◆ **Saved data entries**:
++++++++

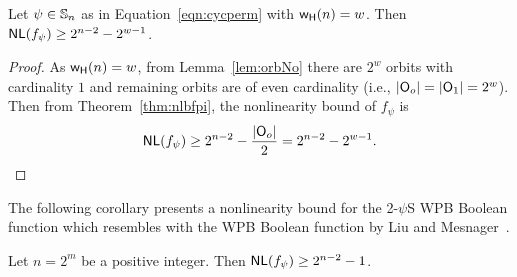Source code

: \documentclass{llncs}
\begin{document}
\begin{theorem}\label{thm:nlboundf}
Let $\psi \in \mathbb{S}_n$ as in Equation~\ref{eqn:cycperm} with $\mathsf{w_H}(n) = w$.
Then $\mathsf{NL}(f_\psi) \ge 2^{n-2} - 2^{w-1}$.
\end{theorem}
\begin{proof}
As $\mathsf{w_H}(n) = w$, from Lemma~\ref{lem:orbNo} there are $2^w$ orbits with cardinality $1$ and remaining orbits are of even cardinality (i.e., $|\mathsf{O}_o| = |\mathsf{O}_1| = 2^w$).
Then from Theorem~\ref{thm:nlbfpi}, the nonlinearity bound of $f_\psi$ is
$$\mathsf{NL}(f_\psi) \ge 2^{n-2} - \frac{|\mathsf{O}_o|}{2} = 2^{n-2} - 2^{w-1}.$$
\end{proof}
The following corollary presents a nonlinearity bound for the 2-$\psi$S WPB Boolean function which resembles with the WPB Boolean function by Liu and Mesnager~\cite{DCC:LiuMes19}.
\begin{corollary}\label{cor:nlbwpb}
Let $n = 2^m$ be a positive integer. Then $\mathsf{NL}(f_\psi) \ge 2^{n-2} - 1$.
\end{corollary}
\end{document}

++++++++

Reproduce the complete set of records verbatim and omit the pictures.

Source code

: \documentclass{llncs}
\begin{document}
\begin{theorem}\label{thm:nlboundf}
Let $\psi \in \mathbb{S}_n$ as in Equation~\ref{eqn:cycperm} with $\mathsf{w_H}(n) = w$.
Then $\mathsf{NL}(f_\psi) \ge 2^{n-2} - 2^{w-1}$.
\end{theorem}
\begin{proof}
As $\mathsf{w_H}(n) = w$, from Lemma~\ref{lem:orbNo} there are $2^w$ orbits with cardinality $1$ and remaining orbits are of even cardinality (i.e., $|\mathsf{O}_o| = |\mathsf{O}_1| = 2^w$).
Then from Theorem~\ref{thm:nlbfpi}, the nonlinearity bound of $f_\psi$ is
$$\mathsf{NL}(f_\psi) \ge 2^{n-2} - \frac{|\mathsf{O}_o|}{2} = 2^{n-2} - 2^{w-1}.$$
\end{proof}
The following corollary presents a nonlinearity bound for the 2-$\psi$S WPB Boolean function which resembles with the WPB Boolean function by Liu and Mesnager~\cite{DCC:LiuMes19}.
\begin{corollary}\label{cor:nlbwpb}
Let $n = 2^m$ be a positive integer. Then $\mathsf{NL}(f_\psi) \ge 2^{n-2} - 1$.
\end{corollary}
\end{document}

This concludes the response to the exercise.